* _EXERCISE PROMPT_
Starting at the line that contains "Contrucción del sistema", quote each line exactly through the last line of the entries, both included.

* _THE RECORDS_
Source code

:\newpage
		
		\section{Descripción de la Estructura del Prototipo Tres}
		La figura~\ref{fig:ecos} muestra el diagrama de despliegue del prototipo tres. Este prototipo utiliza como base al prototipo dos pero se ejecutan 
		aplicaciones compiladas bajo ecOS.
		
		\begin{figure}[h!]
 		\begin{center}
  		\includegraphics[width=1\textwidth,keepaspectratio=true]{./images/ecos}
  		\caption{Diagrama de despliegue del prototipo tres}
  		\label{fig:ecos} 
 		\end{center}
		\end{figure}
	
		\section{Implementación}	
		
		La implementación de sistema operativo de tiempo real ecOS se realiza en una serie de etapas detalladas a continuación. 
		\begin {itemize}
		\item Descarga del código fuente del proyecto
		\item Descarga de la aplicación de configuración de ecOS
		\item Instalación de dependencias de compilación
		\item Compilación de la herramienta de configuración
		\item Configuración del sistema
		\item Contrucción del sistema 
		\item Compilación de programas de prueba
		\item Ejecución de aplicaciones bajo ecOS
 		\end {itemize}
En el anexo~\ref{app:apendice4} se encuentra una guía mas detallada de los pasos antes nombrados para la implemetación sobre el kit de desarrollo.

* _PROBLEM SOLUTION_
		\item Contrucción del sistema 
		\item Compilación de programas de prueba
		\item Ejecución de aplicaciones bajo ecOS
 		\end {itemize}
En el anexo~\ref{app:apendice4} se encuentra una guía mas detallada de los pasos antes nombrados para la implemetación sobre el kit de desarrollo.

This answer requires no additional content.